By Dick Foster, Rocky Mountain NewsJune 24, 2005
COLORADO SPRINGS - Fort Carson will be host to one of the most modern divisions in the Army when the 4th Infantry Division returns to its longtime home after an 11-year absence.
The 4th, based at Fort Carson from 1970 to 1995, will bring its 19,000-plus troops to Colorado Springs in fall 2006, after its next yearlong tour in Iraq begins about October, Army Secretary Francis Harvey announced Wednesday. With units already at the post or scheduled to arrive, Fort Carson's troop strength is expected to reach nearly 27,000, compared with about 15,000 now.
In conjunction with the division's move, the 5,300-member 3rd Armored Cavalry Regiment will move to Fort Hood, Texas. That could come when its current Iraq deployment is completed next March.
In Army logistics, the moves make sense by consolidating armor units at Fort Hood and an infantry division at Fort Carson.
"It will be like forces in like locations," said Army spokesman Paul Boyce at the Pentagon.
The Army had split the 4th Infantry Division in 1995, keeping one brigade at Fort Carson when it moved the rest to Fort Hood in 1995. That same year, the 3rd Armored Cavalry Regiment, a bigger, heavier unit with more tanks and Bradley Fighting Vehicles than an infantry brigade, moved to Fort Carson from Fort Bliss, Texas.
Now, the 3rd ACR will join the 1st Cavalry Division at Fort Hood after the 4th Infantry departs.
Over the past year, the 4th Infantry Division has been reorganizing along the Army's new "modular" concept, making each 3,800-soldier brigade more independent without having to move as part of an entire division.
Operations such as reconnaissance, military police and security, signal corps, engineering and logistics that were once controlled by the division are being parceled out to the brigades. The change is designed to make the Army more flexible, able to deploy in smaller or larger numbers as situations warrant around the world.
The 4th Division is also fielding all new tanks and has refitted weapons systems with the most modern command, control and communications equipment available.
At Fort Carson, the announcement of the 3rd Armored Cavalry Regiment's move to Fort Hood was accompanied by Army assurances that families will not be moved while the regiment is currently deployed in Iraq.

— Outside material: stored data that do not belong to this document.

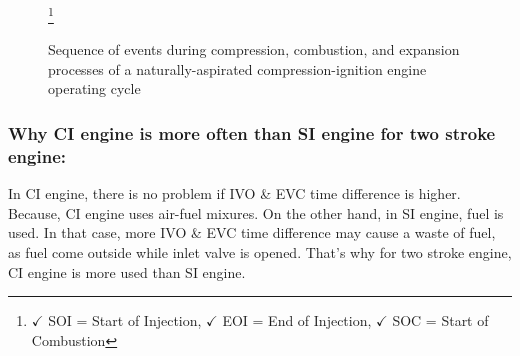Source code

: \documentclass{article}
\begin{document}
\begin{figure}
	\centering
  
	\hfill
	
	\hfill
  
	\caption{Sequence of events during compression, combustion, and	expansion processes of a naturally-aspirated compression-ignition engine operating cycle}\footnote[1]{$\checkmark$ SOI = Start of Injection, $\checkmark$ EOI = End of Injection, $\checkmark$ SOC = Start of Combustion}
	\label{fig:overall}
  \end{figure}

 \subsubsection*{Why CI engine is more often than SI engine for two stroke engine:}
 In CI engine, there is no problem if IVO \& EVC time difference is higher. Because, CI engine uses air-fuel mixures. On the other hand, in SI engine, fuel is used. In that case, more IVO \& EVC time difference may cause a waste of fuel, as fuel come outside while inlet valve is opened. That's why for two stroke engine, CI engine is more used than SI engine. 
\end{document}
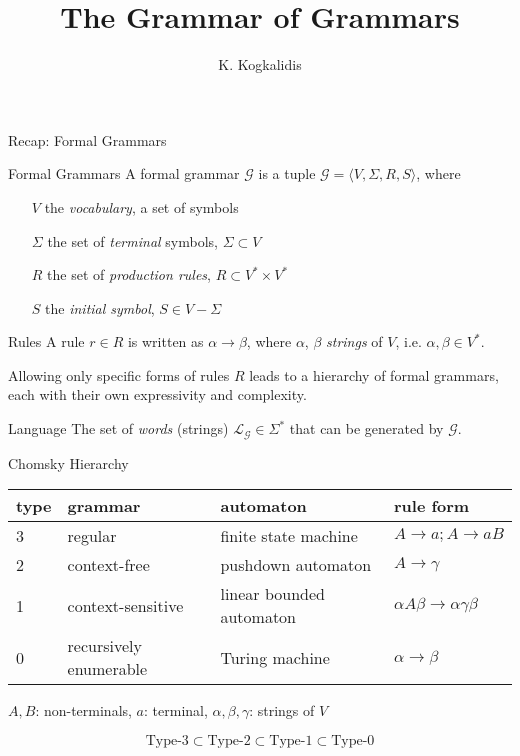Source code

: \documentclass{beamer}
\title{The Grammar of Grammars}
\author{K. Kogkalidis}
\institute{Logic \& Language 2020}
\begin{document}
\date{}
\maketitle

\begin{frame}{Recap: Formal Grammars}
	\small
	\begin{block}{Formal Grammars}
	A formal grammar $\mathcal{G}$ is a tuple $\mathcal{G} = \langle V, \Sigma, R, S \rangle$, where
	\begin{itemize}
		\item[$V$] the \textit{vocabulary}, a set of symbols
		\item [$\Sigma$] the set of \textit{terminal} symbols, $\Sigma \subset V$
		\item [$R$] the set of \textit{production rules}, $R \subset V^*\!\times\! V^*$\\
		\item [$S$] the \textit{initial symbol}, $S \in V - \Sigma$ 
	\end{itemize}
	\end{block}
	\pause
	
	\begin{block}{Rules}
		A rule $r \in R$ is written as $\alpha \to \beta$, where $\alpha$, $\beta$ \textit{strings}	of $V$,
		i.e. $\alpha, \beta \in V^*$.
		
		Allowing only specific forms of rules $R$ leads to a \alert{hierarchy} of formal grammars, each with their own expressivity and complexity.
	\end{block}
	\pause
	
	\begin{block}{Language}
		The set of \textit{words} (strings) $\mathcal{L}_\mathcal{G} \in \Sigma^*$ that can be generated by $\mathcal{G}$.
	\end{block}
\end{frame}

\begin{frame}{Chomsky Hierarchy}
	\footnotesize
    \begin{tabularx}{0.99\textwidth}{@{}llll@{}}
    type & grammar & automaton & rule form\\
    \toprule
    3 & regular & finite state machine & $A\to a; A\to a B$\\
    2 & context-free & pushdown automaton & $A\to \gamma$\\
    1 & context-sensitive & linear bounded automaton & $\alpha A \beta \to \alpha \gamma \beta$ \\
    0 & recursively enumerable & Turing machine & $\alpha \to \beta$
	\end{tabularx}
	
	\begin{flushright}
		$A,B$: non-terminals, $a$: terminal, $\alpha, \beta, \gamma$: strings of $V$
	\end{flushright}
	
	\alert{
	\[
		\text{Type-}3 \subset \text{Type-}2 \subset \text{Type-}1 \subset \text{Type-}0
	\]
	}
\end{frame}
\end{document}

"This announcement is not a cause for concern," said Fort Carson spokesman Lt. Col. David Johnson. "We're not moving families. They're staying here until their spouses come home."
In Colorado Springs, though, preparations have been under way for months for expansion at Fort Carson, even before Wednesday's announcement of the division's return.
The division's move was greeted as good news by civic and business leaders who predicted an influx of $500 million to $700 million in new Army payroll, and perhaps $1 billion in construction on post to accommodate the new division.
Outside the post, the Army and local leaders have already identified two road improvement projects costing more than $200 million to ease expected congestion around the post.
"This is not a surprise to the community. In fact, we had projected growth in the military and hoped for it," said Mike Kazmierski, a former Fort Carson garrison commander and now interim CEO at the Colorado Springs Economic Development Corp. "And the impacts to the community are all manageable."